→ DATA TO USE:
┄┄┄┄┄┄

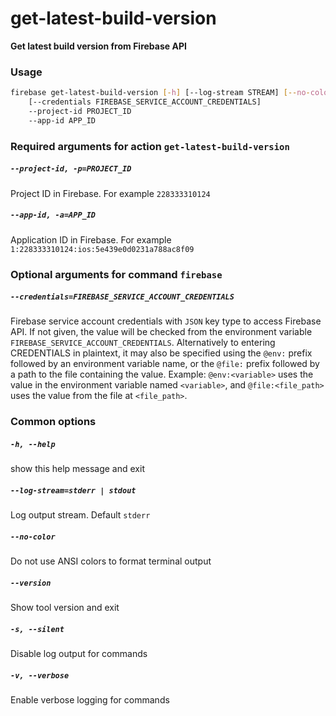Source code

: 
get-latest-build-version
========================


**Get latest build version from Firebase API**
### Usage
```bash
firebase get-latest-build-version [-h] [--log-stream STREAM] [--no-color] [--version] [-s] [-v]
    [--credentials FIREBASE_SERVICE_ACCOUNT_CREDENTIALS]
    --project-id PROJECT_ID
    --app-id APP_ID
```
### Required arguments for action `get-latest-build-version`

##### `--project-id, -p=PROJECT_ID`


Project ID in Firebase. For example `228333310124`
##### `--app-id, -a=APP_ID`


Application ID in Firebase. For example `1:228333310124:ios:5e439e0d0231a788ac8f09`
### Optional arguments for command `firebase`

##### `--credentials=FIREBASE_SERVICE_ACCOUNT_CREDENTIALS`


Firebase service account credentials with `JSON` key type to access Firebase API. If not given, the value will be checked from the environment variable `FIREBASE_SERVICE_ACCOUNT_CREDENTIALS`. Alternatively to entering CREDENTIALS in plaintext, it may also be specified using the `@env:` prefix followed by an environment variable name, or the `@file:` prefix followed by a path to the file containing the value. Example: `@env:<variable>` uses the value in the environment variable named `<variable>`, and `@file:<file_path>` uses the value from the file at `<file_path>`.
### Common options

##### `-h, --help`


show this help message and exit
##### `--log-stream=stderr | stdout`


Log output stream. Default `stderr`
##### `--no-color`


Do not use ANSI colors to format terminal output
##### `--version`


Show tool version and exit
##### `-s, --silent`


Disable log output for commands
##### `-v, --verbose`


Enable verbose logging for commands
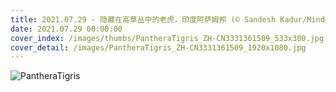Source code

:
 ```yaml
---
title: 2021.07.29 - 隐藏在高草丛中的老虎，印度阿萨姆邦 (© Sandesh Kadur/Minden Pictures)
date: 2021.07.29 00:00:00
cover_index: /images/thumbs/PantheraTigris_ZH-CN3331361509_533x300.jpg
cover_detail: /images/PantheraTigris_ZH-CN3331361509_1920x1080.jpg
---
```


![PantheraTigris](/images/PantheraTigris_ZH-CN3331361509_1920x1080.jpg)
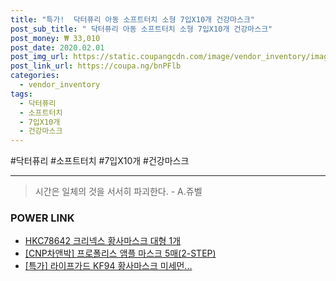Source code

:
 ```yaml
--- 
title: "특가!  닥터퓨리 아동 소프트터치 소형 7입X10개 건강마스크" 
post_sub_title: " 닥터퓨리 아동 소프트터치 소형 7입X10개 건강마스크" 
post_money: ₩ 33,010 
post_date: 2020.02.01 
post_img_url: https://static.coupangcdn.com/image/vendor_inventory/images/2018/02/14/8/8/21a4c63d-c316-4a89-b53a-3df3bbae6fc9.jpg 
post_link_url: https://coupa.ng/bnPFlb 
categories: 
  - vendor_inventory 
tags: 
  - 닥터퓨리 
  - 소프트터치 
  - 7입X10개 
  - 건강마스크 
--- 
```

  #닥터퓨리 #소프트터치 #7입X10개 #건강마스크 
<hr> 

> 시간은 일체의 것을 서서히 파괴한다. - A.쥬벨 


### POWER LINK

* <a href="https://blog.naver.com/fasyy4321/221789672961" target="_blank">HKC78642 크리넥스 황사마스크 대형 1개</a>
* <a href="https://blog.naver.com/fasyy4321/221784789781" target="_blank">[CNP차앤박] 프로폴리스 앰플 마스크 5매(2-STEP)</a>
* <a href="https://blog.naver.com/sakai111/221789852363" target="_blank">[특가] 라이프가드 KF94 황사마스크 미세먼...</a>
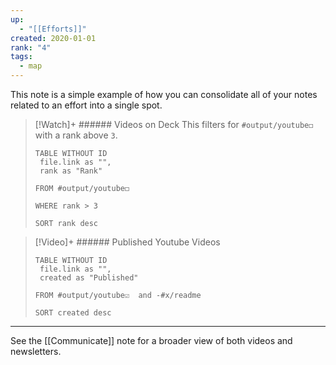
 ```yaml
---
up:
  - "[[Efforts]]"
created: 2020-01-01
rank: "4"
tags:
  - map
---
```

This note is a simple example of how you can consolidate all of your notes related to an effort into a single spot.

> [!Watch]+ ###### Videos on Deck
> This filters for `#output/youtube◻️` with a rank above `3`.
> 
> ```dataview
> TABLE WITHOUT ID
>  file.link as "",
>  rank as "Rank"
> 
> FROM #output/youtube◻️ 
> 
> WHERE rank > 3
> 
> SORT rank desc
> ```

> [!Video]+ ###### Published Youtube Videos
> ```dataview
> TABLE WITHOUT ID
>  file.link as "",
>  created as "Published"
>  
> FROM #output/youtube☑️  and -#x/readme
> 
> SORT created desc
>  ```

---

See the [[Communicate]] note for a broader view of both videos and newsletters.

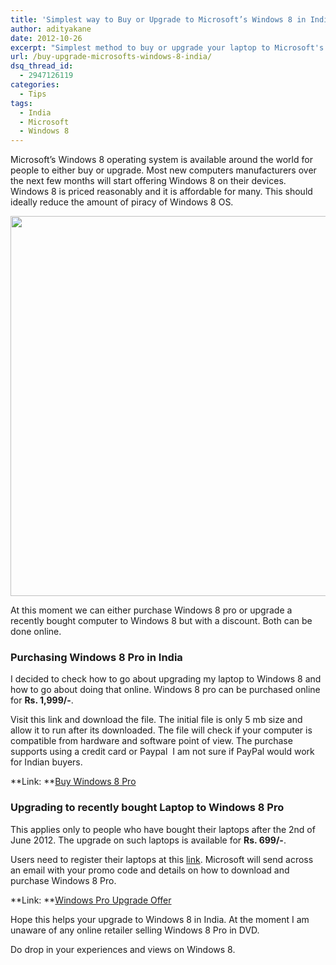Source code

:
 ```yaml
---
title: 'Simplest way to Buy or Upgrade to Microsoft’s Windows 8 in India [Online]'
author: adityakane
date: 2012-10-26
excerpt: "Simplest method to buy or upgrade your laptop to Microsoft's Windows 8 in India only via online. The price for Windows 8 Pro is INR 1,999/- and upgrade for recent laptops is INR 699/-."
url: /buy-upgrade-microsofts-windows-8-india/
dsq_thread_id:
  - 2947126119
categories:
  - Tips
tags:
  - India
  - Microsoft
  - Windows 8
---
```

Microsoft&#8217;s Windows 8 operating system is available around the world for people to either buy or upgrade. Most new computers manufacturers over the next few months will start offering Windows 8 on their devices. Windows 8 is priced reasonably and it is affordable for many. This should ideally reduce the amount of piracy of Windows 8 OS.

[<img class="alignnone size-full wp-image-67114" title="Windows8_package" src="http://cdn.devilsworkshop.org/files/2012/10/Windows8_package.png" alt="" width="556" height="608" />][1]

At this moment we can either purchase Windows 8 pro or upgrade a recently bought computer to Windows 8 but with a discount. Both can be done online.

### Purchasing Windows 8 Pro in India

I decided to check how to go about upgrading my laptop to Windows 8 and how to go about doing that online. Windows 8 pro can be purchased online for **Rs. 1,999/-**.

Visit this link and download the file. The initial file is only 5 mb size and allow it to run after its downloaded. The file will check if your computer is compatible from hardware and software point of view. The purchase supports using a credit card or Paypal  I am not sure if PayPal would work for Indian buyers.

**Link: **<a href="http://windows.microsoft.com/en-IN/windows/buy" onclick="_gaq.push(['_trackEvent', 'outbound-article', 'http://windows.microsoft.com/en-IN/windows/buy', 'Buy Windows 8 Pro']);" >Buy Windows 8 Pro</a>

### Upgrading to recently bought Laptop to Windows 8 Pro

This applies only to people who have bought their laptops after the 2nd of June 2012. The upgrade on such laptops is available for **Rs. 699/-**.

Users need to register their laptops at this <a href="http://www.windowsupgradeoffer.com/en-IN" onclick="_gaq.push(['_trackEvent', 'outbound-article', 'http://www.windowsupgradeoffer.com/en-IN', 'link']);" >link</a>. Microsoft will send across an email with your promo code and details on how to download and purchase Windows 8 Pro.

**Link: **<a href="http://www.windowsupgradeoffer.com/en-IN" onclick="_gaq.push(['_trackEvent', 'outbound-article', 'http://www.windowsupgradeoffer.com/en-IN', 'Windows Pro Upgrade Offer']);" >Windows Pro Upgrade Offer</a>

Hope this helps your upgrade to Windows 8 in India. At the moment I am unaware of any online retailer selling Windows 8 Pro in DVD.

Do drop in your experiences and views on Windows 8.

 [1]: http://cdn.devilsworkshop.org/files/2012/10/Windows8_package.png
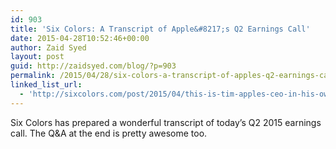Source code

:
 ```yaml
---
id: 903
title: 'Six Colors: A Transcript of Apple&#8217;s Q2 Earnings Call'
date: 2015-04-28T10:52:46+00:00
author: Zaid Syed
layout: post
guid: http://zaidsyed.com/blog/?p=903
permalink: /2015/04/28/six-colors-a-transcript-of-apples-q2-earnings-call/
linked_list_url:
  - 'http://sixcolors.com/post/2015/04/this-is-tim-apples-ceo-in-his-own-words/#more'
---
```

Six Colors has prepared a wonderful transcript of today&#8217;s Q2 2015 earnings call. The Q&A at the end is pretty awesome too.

┄┄┄┄┄┄

→ WORK TO COMPLETE: In your copy of the entries above, leave out the pictures and keep every word exact.

→ FINAL ANSWER:
Source code

: 
get-latest-build-version
========================


**Get latest build version from Firebase API**
### Usage
```bash
firebase get-latest-build-version [-h] [--log-stream STREAM] [--no-color] [--version] [-s] [-v]
    [--credentials FIREBASE_SERVICE_ACCOUNT_CREDENTIALS]
    --project-id PROJECT_ID
    --app-id APP_ID
```
### Required arguments for action `get-latest-build-version`

##### `--project-id, -p=PROJECT_ID`


Project ID in Firebase. For example `228333310124`
##### `--app-id, -a=APP_ID`


Application ID in Firebase. For example `1:228333310124:ios:5e439e0d0231a788ac8f09`
### Optional arguments for command `firebase`

##### `--credentials=FIREBASE_SERVICE_ACCOUNT_CREDENTIALS`


Firebase service account credentials with `JSON` key type to access Firebase API. If not given, the value will be checked from the environment variable `FIREBASE_SERVICE_ACCOUNT_CREDENTIALS`. Alternatively to entering CREDENTIALS in plaintext, it may also be specified using the `@env:` prefix followed by an environment variable name, or the `@file:` prefix followed by a path to the file containing the value. Example: `@env:<variable>` uses the value in the environment variable named `<variable>`, and `@file:<file_path>` uses the value from the file at `<file_path>`.
### Common options

##### `-h, --help`


show this help message and exit
##### `--log-stream=stderr | stdout`


Log output stream. Default `stderr`
##### `--no-color`


Do not use ANSI colors to format terminal output
##### `--version`


Show tool version and exit
##### `-s, --silent`


Disable log output for commands
##### `-v, --verbose`


Enable verbose logging for commands
Source code

:
 ```yaml
---
title: 2021.07.29 - 隐藏在高草丛中的老虎，印度阿萨姆邦 (© Sandesh Kadur/Minden Pictures)
date: 2021.07.29 00:00:00
cover_index: /images/thumbs/PantheraTigris_ZH-CN3331361509_533x300.jpg
cover_detail: /images/PantheraTigris_ZH-CN3331361509_1920x1080.jpg
---
```


![PantheraTigris](/images/PantheraTigris_ZH-CN3331361509_1920x1080.jpg)
Source code

:
 ```yaml
--- 
title: "특가!  닥터퓨리 아동 소프트터치 소형 7입X10개 건강마스크" 
post_sub_title: " 닥터퓨리 아동 소프트터치 소형 7입X10개 건강마스크" 
post_money: ₩ 33,010 
post_date: 2020.02.01 
post_img_url: https://static.coupangcdn.com/image/vendor_inventory/images/2018/02/14/8/8/21a4c63d-c316-4a89-b53a-3df3bbae6fc9.jpg 
post_link_url: https://coupa.ng/bnPFlb 
categories: 
  - vendor_inventory 
tags: 
  - 닥터퓨리 
  - 소프트터치 
  - 7입X10개 
  - 건강마스크 
--- 
```

  #닥터퓨리 #소프트터치 #7입X10개 #건강마스크 
<hr> 

> 시간은 일체의 것을 서서히 파괴한다. - A.쥬벨 


### POWER LINK

* <a href="https://blog.naver.com/fasyy4321/221789672961" target="_blank">HKC78642 크리넥스 황사마스크 대형 1개</a>
* <a href="https://blog.naver.com/fasyy4321/221784789781" target="_blank">[CNP차앤박] 프로폴리스 앰플 마스크 5매(2-STEP)</a>
* <a href="https://blog.naver.com/sakai111/221789852363" target="_blank">[특가] 라이프가드 KF94 황사마스크 미세먼...</a>
 ```yaml
---
up:
  - "[[Efforts]]"
created: 2020-01-01
rank: "4"
tags:
  - map
---
```

This note is a simple example of how you can consolidate all of your notes related to an effort into a single spot.

> [!Watch]+ ###### Videos on Deck
> This filters for `#output/youtube◻️` with a rank above `3`.
> 
> ```dataview
> TABLE WITHOUT ID
>  file.link as "",
>  rank as "Rank"
> 
> FROM #output/youtube◻️ 
> 
> WHERE rank > 3
> 
> SORT rank desc
> ```

> [!Video]+ ###### Published Youtube Videos
> ```dataview
> TABLE WITHOUT ID
>  file.link as "",
>  created as "Published"
>  
> FROM #output/youtube☑️  and -#x/readme
> 
> SORT created desc
>  ```

---

See the [[Communicate]] note for a broader view of both videos and newsletters.

Source code

:
 ```yaml
---
title: 'Simplest way to Buy or Upgrade to Microsoft’s Windows 8 in India [Online]'
author: adityakane
date: 2012-10-26
excerpt: "Simplest method to buy or upgrade your laptop to Microsoft's Windows 8 in India only via online. The price for Windows 8 Pro is INR 1,999/- and upgrade for recent laptops is INR 699/-."
url: /buy-upgrade-microsofts-windows-8-india/
dsq_thread_id:
  - 2947126119
categories:
  - Tips
tags:
  - India
  - Microsoft
  - Windows 8
---
```

Microsoft&#8217;s Windows 8 operating system is available around the world for people to either buy or upgrade. Most new computers manufacturers over the next few months will start offering Windows 8 on their devices. Windows 8 is priced reasonably and it is affordable for many. This should ideally reduce the amount of piracy of Windows 8 OS.

[<img class="alignnone size-full wp-image-67114" title="Windows8_package" src="http://cdn.devilsworkshop.org/files/2012/10/Windows8_package.png" alt="" width="556" height="608" />][1]

At this moment we can either purchase Windows 8 pro or upgrade a recently bought computer to Windows 8 but with a discount. Both can be done online.

### Purchasing Windows 8 Pro in India

I decided to check how to go about upgrading my laptop to Windows 8 and how to go about doing that online. Windows 8 pro can be purchased online for **Rs. 1,999/-**.

Visit this link and download the file. The initial file is only 5 mb size and allow it to run after its downloaded. The file will check if your computer is compatible from hardware and software point of view. The purchase supports using a credit card or Paypal  I am not sure if PayPal would work for Indian buyers.

**Link: **<a href="http://windows.microsoft.com/en-IN/windows/buy" onclick="_gaq.push(['_trackEvent', 'outbound-article', 'http://windows.microsoft.com/en-IN/windows/buy', 'Buy Windows 8 Pro']);" >Buy Windows 8 Pro</a>

### Upgrading to recently bought Laptop to Windows 8 Pro

This applies only to people who have bought their laptops after the 2nd of June 2012. The upgrade on such laptops is available for **Rs. 699/-**.

Users need to register their laptops at this <a href="http://www.windowsupgradeoffer.com/en-IN" onclick="_gaq.push(['_trackEvent', 'outbound-article', 'http://www.windowsupgradeoffer.com/en-IN', 'link']);" >link</a>. Microsoft will send across an email with your promo code and details on how to download and purchase Windows 8 Pro.

**Link: **<a href="http://www.windowsupgradeoffer.com/en-IN" onclick="_gaq.push(['_trackEvent', 'outbound-article', 'http://www.windowsupgradeoffer.com/en-IN', 'Windows Pro Upgrade Offer']);" >Windows Pro Upgrade Offer</a>

Hope this helps your upgrade to Windows 8 in India. At the moment I am unaware of any online retailer selling Windows 8 Pro in DVD.

Do drop in your experiences and views on Windows 8.

 [1]: http://cdn.devilsworkshop.org/files/2012/10/Windows8_package.png
Source code

:
 ```yaml
---
id: 903
title: 'Six Colors: A Transcript of Apple&#8217;s Q2 Earnings Call'
date: 2015-04-28T10:52:46+00:00
author: Zaid Syed
layout: post
guid: http://zaidsyed.com/blog/?p=903
permalink: /2015/04/28/six-colors-a-transcript-of-apples-q2-earnings-call/
linked_list_url:
  - 'http://sixcolors.com/post/2015/04/this-is-tim-apples-ceo-in-his-own-words/#more'
---
```

Six Colors has prepared a wonderful transcript of today&#8217;s Q2 2015 earnings call. The Q&A at the end is pretty awesome too.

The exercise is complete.